[Saved entries]
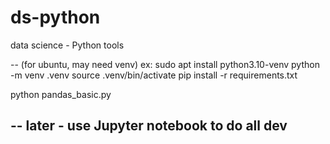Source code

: # ds-python
data science - Python tools

-- 
(for ubuntu, may need venv) ex: sudo apt install python3.10-venv 
python -m venv .venv
source .venv/bin/activate
pip install -r requirements.txt

python pandas_basic.py

-- later - use Jupyter notebook to do all dev
--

_PROBLEM REQUIREMENTS_. Gather from the data above every line with the string "install".

_TASK RESPONSE_.
(for ubuntu, may need venv) ex: sudo apt install python3.10-venv 
pip install -r requirements.txt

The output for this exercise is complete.